Год уже прошел, но не могу себе представить, чтобы мы делали наш фильм, предположим, в Москве. И потом еще само время года. Осень на грани с зимой, пасмурно, ни одного веселого солнечного денька. Тоже в каком-то смысле помогало, совпадало с нашим настроением.
Мы тут как-то уже после съемок встретились, разговорились и сошлись на том, что если у благополучной супружеской пары, которая в реальной жизни ни с чем подобным не сталкивалась и ни о чем подобном не думает, — так вот, если у них после фильма что-то внутри екнет — мы свое дело сделали хорошо.
Меня спрашивали, решил ли я для себя, куда в финале уехал мой Иван, и вообще — додумывал ли я какие-то вещи, которые оставались за кадром?
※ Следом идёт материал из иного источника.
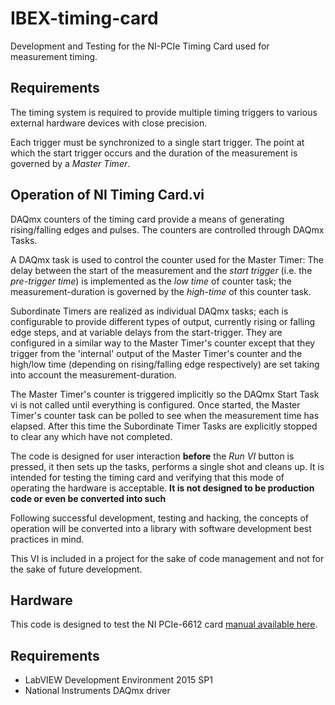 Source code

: # IBEX-timing-card
Development and Testing for the NI-PCIe Timing Card used for measurement timing.

## Requirements
The timing system is required to provide multiple timing triggers to various external hardware devices with close precision.

Each trigger must be synchronized to a single start trigger. The point at which the start trigger occurs and the duration of the measurement is governed by a *Master Timer*.

## Operation of NI Timing Card.vi
DAQmx counters of the timing card provide a means of generating rising/falling edges and pulses. The counters are controlled through DAQmx Tasks.

A DAQmx task is used to control the counter used for the Master Timer: The delay between the start of the measurement and the *start trigger* (i.e. the *pre-trigger time*) is implemented as the *low time* of counter task; the measurement-duration is governed by the *high-time* of this counter task.

Subordinate Timers are realized as individual DAQmx tasks; each is configurable to provide different types of output, currently rising or falling edge steps, and at variable delays from the start-trigger. They are configured in a similar way to the Master Timer's counter except that they trigger from the 'internal' output of the Master Timer's counter and the high/low time (depending on rising/falling edge respectively) are set taking into account the measurement-duration.

The Master Timer's counter is triggered implicitly so the DAQmx Start Task vi is not called until everything is configured. Once started, the Master Timer's counter task can be polled to see when the measurement time has elapsed. After this time the Subordinate Timer Tasks are explicitly stopped to clear any which have not completed.

The code is designed for user interaction **before** the *Run VI* button is pressed, it then sets up the tasks, performs a single shot and cleans up. It is intended for testing the timing card and verifying that this mode of operating the hardware is acceptable. **It is not designed to be production code or even be converted into such**

Following successful development, testing and hacking, the concepts of operation will be converted into a library with software development best practices in mind.

This VI is included in a project for the sake of code management and not for the sake of future development.

## Hardware
This code is designed to test the NI PCIe-6612 card [manual available here](http://www.ni.com/pdf/manuals/374008b.pdf).

## Requirements
* LabVIEW Development Environment 2015 SP1
* National Instruments DAQmx driver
Конечно, я думал об этом. Как я впервые встретил эту женщину, как увидел ее, как полюбил. Как все произошло. Этому меня в Школе-студии МХАТ учили — придумать то, от чего можно внутренне оттолкнуться. Но я не знаю, куда он уехал. Не потому, что не могу что-нибудь такое сочинить, а потому что действительно не знаю. У Мити в финале — точка, а Иван уезжает с многоточием, понимаете? Могу сказать только, что Иван уехал в Москву. Со мной, Гармашом. На всю оставшуюся жизнь уехал.
Вот ты снялся в фильме — и что у тебя остается? Обычно — название, место, где снимали, в лучшем случае — еще лица людей, с которыми был вместе. Но иногда фильм становится куском твоей жизни. Не хочу говорить — «биографии», а вот жизни. С «Любовником» так. У нас в съемочной группе много белорусских ребят работало, сейчас новую «Каменскую» тоже в Минске снимали. И там девочки-костюмеры те же, что на «Любовнике». Как-то раз холодно было, промозгло. Замерз я, говорю девочкам: мне бы утеплиться на площадке. Они приносят куртку, и я узнаю ту самую, свою, из «Любовника». Проходил в ней весь день, а потом чувствую: не хочу с ней расставаться. Хочу забрать себе на память. Пусть у меня всегда будет. Такая вот сентиментальность. Поговорил, разрешили.